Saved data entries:
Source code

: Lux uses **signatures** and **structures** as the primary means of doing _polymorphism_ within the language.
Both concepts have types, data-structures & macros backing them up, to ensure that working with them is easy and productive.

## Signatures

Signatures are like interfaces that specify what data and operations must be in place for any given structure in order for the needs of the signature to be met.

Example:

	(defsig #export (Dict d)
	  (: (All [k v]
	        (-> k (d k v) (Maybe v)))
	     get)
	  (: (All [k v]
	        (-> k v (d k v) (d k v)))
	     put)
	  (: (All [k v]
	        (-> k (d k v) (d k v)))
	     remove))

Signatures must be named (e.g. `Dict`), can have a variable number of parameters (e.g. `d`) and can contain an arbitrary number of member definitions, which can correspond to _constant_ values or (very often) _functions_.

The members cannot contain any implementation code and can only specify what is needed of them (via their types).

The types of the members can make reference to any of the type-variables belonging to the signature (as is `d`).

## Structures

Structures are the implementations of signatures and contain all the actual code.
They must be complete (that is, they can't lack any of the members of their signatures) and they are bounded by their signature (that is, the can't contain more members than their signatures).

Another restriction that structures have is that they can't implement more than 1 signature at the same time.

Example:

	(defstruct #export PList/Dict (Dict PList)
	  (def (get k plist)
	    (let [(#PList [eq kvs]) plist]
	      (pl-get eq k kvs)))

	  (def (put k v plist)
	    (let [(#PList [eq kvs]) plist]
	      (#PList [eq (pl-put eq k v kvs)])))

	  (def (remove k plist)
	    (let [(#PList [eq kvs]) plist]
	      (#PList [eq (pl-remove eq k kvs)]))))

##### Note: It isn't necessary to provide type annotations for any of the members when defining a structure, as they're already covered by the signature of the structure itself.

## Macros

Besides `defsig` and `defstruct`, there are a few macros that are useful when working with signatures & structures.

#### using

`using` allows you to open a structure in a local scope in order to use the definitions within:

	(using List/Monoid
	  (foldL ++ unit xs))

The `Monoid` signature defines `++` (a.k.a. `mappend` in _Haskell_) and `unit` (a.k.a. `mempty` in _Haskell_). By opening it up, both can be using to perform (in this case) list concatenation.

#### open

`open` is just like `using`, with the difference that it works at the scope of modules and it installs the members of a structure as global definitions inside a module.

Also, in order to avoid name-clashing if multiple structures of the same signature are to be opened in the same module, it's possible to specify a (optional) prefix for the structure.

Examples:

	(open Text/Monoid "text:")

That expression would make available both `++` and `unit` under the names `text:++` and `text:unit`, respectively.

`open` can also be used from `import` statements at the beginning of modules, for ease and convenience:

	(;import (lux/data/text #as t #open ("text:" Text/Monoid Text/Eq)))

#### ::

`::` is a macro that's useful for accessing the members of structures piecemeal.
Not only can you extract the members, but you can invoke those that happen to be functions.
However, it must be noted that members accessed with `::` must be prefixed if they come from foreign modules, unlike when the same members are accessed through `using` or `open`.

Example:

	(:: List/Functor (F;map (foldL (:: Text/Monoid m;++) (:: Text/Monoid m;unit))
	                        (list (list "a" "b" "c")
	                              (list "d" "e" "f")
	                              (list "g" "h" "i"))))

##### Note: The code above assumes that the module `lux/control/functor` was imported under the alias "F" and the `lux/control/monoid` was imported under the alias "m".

Problem statement: Print every record exactly as written.

Response to this task:
Source code

: Lux uses **signatures** and **structures** as the primary means of doing _polymorphism_ within the language.
Both concepts have types, data-structures & macros backing them up, to ensure that working with them is easy and productive.

## Signatures

Signatures are like interfaces that specify what data and operations must be in place for any given structure in order for the needs of the signature to be met.

Example:

	(defsig #export (Dict d)
	  (: (All [k v]
	        (-> k (d k v) (Maybe v)))
	     get)
	  (: (All [k v]
	        (-> k v (d k v) (d k v)))
	     put)
	  (: (All [k v]
	        (-> k (d k v) (d k v)))
	     remove))

Signatures must be named (e.g. `Dict`), can have a variable number of parameters (e.g. `d`) and can contain an arbitrary number of member definitions, which can correspond to _constant_ values or (very often) _functions_.

The members cannot contain any implementation code and can only specify what is needed of them (via their types).

The types of the members can make reference to any of the type-variables belonging to the signature (as is `d`).

## Structures

Structures are the implementations of signatures and contain all the actual code.
They must be complete (that is, they can't lack any of the members of their signatures) and they are bounded by their signature (that is, the can't contain more members than their signatures).

Another restriction that structures have is that they can't implement more than 1 signature at the same time.

Example:

	(defstruct #export PList/Dict (Dict PList)
	  (def (get k plist)
	    (let [(#PList [eq kvs]) plist]
	      (pl-get eq k kvs)))

	  (def (put k v plist)
	    (let [(#PList [eq kvs]) plist]
	      (#PList [eq (pl-put eq k v kvs)])))

	  (def (remove k plist)
	    (let [(#PList [eq kvs]) plist]
	      (#PList [eq (pl-remove eq k kvs)]))))

##### Note: It isn't necessary to provide type annotations for any of the members when defining a structure, as they're already covered by the signature of the structure itself.

## Macros

Besides `defsig` and `defstruct`, there are a few macros that are useful when working with signatures & structures.

#### using

`using` allows you to open a structure in a local scope in order to use the definitions within:

	(using List/Monoid
	  (foldL ++ unit xs))

The `Monoid` signature defines `++` (a.k.a. `mappend` in _Haskell_) and `unit` (a.k.a. `mempty` in _Haskell_). By opening it up, both can be using to perform (in this case) list concatenation.

#### open

`open` is just like `using`, with the difference that it works at the scope of modules and it installs the members of a structure as global definitions inside a module.

Also, in order to avoid name-clashing if multiple structures of the same signature are to be opened in the same module, it's possible to specify a (optional) prefix for the structure.

Examples:

	(open Text/Monoid "text:")

That expression would make available both `++` and `unit` under the names `text:++` and `text:unit`, respectively.

`open` can also be used from `import` statements at the beginning of modules, for ease and convenience:

	(;import (lux/data/text #as t #open ("text:" Text/Monoid Text/Eq)))

#### ::

`::` is a macro that's useful for accessing the members of structures piecemeal.
Not only can you extract the members, but you can invoke those that happen to be functions.
However, it must be noted that members accessed with `::` must be prefixed if they come from foreign modules, unlike when the same members are accessed through `using` or `open`.

Example:

	(:: List/Functor (F;map (foldL (:: Text/Monoid m;++) (:: Text/Monoid m;unit))
	                        (list (list "a" "b" "c")
	                              (list "d" "e" "f")
	                              (list "g" "h" "i"))))

##### Note: The code above assumes that the module `lux/control/functor` was imported under the alias "F" and the `lux/control/monoid` was imported under the alias "m".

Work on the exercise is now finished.